Examples of SPAC Merger in a sentence
Subject to the limitations and other provisions of this Agreement, the representations and warranties contained herein (other than any representations or warranties contained in Section 3.21 which are subject to Article VI) shall survive the Closing and shall remain in full force and effect until the earlier of (a) the date that is twelve (12) months following the Closing Date or (b) the date of closing of a SPAC Merger or the effective time of an IPO, as the case may be.
In the event the closing of a SPAC Merger or IPO does not occur by December 15, 2021, or Holdings learns prior to that time that the SPAC Merger or IPO will not occur, Holdings will give prompt written notice to the Surviving Entity’s board of directors.

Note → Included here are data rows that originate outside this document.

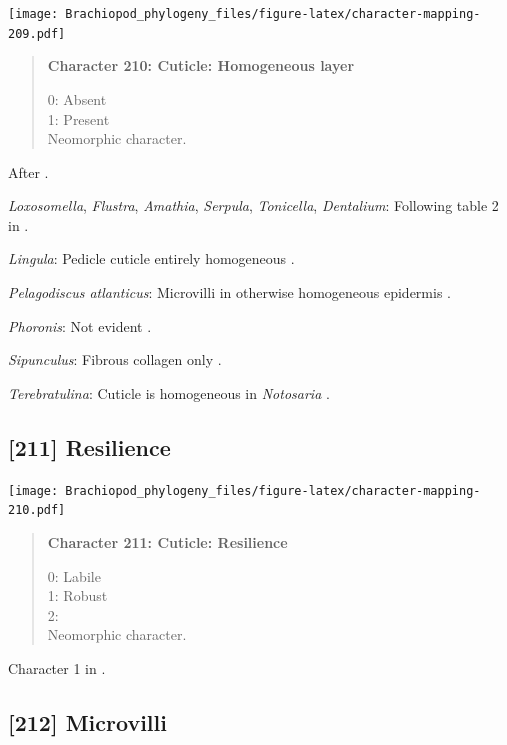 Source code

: \documentclass[openany]{book}
\begin{document}
\texttt{[image: Brachiopod\_phylogeny\_files/figure-latex/character-mapping-209.pdf]}

\begin{quote}
\textbf{Character 210: Cuticle: Homogeneous layer}

0: Absent\\
1: Present\\
Neomorphic character.
\end{quote}

After \citet{Borisanova2015}.

\hypertarget{Amathia-coding-210}{}
\emph{Loxosomella}, \emph{Flustra}, \emph{Amathia}, \emph{Serpula},
\emph{Tonicella}, \emph{Dentalium}: Following table 2 in
\citet{Borisanova2015}.

\hypertarget{Lingula-coding-210}{}
\emph{Lingula}: Pedicle cuticle entirely homogeneous
\citep{Williams1997Introduction}.

\hypertarget{Pelagodiscus_atlanticus-coding-210}{}
\emph{Pelagodiscus atlanticus}: Microvilli in otherwise homogeneous
epidermis \citep{Williams1997Introduction}.

\hypertarget{Phoronis-coding-210}{}
\emph{Phoronis}: Not evident \citep{BereiterHahn1984}.

\hypertarget{Sipunculus-coding-210}{}
\emph{Sipunculus}: Fibrous collagen only \citep{BereiterHahn1984}.

\hypertarget{Terebratulina-coding-210}{}
\emph{Terebratulina}: Cuticle is homogeneous in \emph{Notosaria}
\citep{BereiterHahn1984, Williams1997Introduction}.

\subsection*{{[}211{]} Resilience}\label{resilience}

\texttt{[image: Brachiopod\_phylogeny\_files/figure-latex/character-mapping-210.pdf]}

\begin{quote}
\textbf{Character 211: Cuticle: Resilience}

0: Labile\\
1: Robust\\
2:\\
Neomorphic character.
\end{quote}

Character 1 in \citet{Haszprunar2000}.

\subsection*{{[}212{]} Microvilli}\label{microvilli}
\end{document}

As a consequence, in the event the Merger closes but the effective time of the SPAC Merger or IPO does not occur by December 15, 2021, the Parties intend, for all legal and Tax purposes, to rescind the Merger (the “Rescission”) and to put the Parties to where they would have been had they not executed and delivered this Agreement and consummated the Merger.
The Parties acknowledge that but for the anticipated SPAC Merger or IPO, the Parties would not have executed and delivered this Agreement or contemplated completing the Merger.
To allow for the Rescission, the Parties agree that the Surviving Entity will operate independently to the extent reasonably possible from the date hereof until the SPAC Merger or IPO occurs.